*WHAT YOU WILL DO*
Please report how many lines in these records contain the string "eventTime", and give nothing besides the number.

*RECORDS SHOWN*
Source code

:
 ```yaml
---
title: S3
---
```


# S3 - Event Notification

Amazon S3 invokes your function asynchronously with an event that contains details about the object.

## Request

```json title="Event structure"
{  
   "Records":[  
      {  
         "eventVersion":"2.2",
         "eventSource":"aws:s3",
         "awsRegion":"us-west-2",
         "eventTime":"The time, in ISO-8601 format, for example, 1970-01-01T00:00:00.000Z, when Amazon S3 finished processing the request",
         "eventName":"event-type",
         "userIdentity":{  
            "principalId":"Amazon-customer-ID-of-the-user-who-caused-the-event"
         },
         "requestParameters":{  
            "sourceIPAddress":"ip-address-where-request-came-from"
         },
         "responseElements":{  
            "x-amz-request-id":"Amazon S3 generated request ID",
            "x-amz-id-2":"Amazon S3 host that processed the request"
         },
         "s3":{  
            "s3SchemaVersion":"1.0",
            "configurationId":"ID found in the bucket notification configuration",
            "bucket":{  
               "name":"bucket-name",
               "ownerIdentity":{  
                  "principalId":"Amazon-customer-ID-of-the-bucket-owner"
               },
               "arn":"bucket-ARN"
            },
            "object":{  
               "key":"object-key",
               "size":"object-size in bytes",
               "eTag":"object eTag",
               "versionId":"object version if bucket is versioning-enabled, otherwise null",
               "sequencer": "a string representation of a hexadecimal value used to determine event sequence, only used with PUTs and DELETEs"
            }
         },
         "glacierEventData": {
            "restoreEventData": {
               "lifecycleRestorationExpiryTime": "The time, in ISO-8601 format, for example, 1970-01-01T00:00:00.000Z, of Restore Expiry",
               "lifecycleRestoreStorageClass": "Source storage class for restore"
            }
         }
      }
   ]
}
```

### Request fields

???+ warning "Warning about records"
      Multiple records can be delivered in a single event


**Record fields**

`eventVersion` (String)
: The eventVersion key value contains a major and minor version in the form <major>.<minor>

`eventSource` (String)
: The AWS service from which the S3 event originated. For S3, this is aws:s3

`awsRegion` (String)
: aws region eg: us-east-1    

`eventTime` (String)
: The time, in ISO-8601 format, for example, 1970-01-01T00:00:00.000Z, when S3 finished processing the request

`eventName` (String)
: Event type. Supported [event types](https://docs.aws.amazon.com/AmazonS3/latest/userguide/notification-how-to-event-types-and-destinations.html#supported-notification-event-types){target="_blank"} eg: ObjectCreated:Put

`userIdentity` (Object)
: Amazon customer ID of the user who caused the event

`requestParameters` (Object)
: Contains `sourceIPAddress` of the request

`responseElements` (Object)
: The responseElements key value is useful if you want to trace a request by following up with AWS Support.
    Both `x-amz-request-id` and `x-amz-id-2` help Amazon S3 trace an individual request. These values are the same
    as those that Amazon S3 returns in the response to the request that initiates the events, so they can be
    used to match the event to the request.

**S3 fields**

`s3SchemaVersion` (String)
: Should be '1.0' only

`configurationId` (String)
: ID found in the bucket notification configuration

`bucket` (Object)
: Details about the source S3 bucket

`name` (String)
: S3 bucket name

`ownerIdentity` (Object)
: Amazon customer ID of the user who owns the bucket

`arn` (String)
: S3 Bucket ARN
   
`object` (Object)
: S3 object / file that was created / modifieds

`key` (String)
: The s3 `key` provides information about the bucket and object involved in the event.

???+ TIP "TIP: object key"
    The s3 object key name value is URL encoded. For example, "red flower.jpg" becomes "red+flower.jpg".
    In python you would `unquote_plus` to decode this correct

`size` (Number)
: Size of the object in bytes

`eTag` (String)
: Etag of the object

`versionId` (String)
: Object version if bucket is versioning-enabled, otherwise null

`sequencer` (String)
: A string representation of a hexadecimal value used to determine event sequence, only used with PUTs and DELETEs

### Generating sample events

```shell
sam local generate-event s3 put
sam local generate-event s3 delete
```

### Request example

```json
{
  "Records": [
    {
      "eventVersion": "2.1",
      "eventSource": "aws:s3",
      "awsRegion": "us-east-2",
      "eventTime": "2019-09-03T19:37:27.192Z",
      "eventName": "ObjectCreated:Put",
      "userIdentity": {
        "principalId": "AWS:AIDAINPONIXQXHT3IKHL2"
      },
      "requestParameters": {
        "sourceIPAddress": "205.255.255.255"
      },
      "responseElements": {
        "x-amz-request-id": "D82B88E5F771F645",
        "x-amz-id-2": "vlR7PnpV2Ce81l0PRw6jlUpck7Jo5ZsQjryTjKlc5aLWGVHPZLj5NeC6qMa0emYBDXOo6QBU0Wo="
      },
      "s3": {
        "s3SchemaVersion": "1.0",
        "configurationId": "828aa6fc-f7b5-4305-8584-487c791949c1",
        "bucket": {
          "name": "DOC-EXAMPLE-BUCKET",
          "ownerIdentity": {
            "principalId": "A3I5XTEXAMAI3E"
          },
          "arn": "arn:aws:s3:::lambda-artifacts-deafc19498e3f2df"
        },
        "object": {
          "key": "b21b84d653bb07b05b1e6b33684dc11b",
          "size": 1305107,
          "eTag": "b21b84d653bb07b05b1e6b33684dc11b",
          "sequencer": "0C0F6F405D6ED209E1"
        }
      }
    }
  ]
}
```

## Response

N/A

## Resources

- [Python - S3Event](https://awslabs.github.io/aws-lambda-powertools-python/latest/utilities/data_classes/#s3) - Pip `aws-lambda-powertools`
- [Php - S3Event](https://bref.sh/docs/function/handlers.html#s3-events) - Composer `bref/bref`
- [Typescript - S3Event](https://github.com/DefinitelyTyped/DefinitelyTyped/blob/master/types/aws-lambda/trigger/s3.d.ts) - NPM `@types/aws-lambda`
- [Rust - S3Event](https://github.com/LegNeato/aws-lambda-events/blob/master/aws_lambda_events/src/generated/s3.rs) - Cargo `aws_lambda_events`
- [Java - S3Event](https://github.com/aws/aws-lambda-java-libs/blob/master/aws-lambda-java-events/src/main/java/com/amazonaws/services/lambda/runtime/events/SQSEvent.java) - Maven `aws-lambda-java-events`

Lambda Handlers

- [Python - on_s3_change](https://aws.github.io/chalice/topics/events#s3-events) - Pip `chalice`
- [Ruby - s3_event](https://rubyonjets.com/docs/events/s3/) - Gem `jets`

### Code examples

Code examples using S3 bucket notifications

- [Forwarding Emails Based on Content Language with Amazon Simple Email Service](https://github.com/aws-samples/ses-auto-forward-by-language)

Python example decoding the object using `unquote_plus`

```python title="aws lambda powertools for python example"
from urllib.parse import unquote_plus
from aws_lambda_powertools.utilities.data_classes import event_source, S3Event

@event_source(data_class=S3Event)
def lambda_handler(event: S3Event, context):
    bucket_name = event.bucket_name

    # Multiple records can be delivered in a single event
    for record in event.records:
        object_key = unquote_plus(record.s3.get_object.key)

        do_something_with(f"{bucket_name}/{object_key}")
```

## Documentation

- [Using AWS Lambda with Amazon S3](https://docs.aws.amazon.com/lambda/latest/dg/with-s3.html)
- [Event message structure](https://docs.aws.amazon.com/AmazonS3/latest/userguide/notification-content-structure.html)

*ANSWER FOR THIS EXERCISE*
3